Subtopic Notes

13.2 File organisation and access

13. Data Representation

File Organization Methods

  • Serial
    • Records are stored in the order they are entered, one after another (chronological order)
    • There is no specific order
    • Record is appended in the next available spot
    • Example: Logging events, Transaction records, Text File
    • Advantage
      • Simple
      • Cheap
      • No need to resort data each time data added
      • Easy to append
      • Best for small files or when only adding new data
    • Disadvantage
      • Search requires required checking each record one by one
      • Cannot support modern high speed requirements for quick record access
  • Sequential
    • Records are stored in a sorted order based on a key field (eg ID, name)
    • A logical order is maintained
    • To Update: A new version of file has to be created
    • High hit rate: A situation where the desired record is found on the first access attempt most of the time.
    • Example: Storing student records
    • Advantage
      • Easier and faster to search
      • Easier to sort data
      • Allows batch processing
    • Disadvantage
      • All records must be structurally identical
      • Hard to accommodate updates
      • Random access not possible
  • Random (Direct)
    • Records are stored at specific locations using a hashing algorithm based on a record key
    • If a record already exists in that key we perform a form of collision handling
    • Fast access while reading and writing
    • Useful when frequent searching is needed
    • More complex setup
    • Low hit rate
    • Example: Banking System, Inventory System
    • Advantage
      • Records can be retrieved easily
      • Record can have different sizes
      • Sorting of records not required
      • Updates several files quickly
    • Disadvantage
      • Data can be accidentally erased or overwritten without precautions
      • Direct access files lack backup facilities
      • Require costly hardware, software, and programming
      • Less storage-efficient than sequential files

File Access Methods

  • Sequential Access:
    • Used to access serial and sequential files
    • Reads the file from start to end, one record at a time until the record is found or key value exceeded
  • Random/Direct Access
    • Used to access random and sequential files (with indexing)
    • Jumps directly to the location of the required record using the key and possibly a hash function

Hashing Algorithms

  • Convert a key field (eg.
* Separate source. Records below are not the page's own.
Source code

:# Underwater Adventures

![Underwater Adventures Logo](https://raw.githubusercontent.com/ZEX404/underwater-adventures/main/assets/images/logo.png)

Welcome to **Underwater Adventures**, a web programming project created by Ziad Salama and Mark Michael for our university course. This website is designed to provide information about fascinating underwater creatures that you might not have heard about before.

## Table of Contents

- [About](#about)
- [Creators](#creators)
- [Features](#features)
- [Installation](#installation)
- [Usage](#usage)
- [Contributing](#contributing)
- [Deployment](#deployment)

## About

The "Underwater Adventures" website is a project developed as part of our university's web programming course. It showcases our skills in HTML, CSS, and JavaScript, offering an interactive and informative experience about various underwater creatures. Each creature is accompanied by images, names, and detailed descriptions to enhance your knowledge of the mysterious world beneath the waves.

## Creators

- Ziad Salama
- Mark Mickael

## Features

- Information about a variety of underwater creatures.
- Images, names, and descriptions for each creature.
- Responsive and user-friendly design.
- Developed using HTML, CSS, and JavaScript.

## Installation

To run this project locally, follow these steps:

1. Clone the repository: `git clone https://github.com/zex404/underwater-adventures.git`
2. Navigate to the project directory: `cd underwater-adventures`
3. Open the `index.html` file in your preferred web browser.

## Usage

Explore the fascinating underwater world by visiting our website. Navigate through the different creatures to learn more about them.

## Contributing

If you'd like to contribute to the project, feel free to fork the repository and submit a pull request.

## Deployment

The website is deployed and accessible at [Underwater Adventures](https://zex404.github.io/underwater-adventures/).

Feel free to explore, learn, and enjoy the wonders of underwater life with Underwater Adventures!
ID) into an address or index in a file or memory location
  • Process
    • A hash function is applied to the key.
    • This generates a unique address
    • The record is stored or accessed at that address
  • Collision Handling
    • Collision Occurs when two keys produce the same address using a hash function
    • Methods
      • Check the next available spot (Linear Probing)
      • Each address holds a linked list of records with same hash (Chaining)
      • Apply a second hash function to find a new address when first address is taken (Rehashing)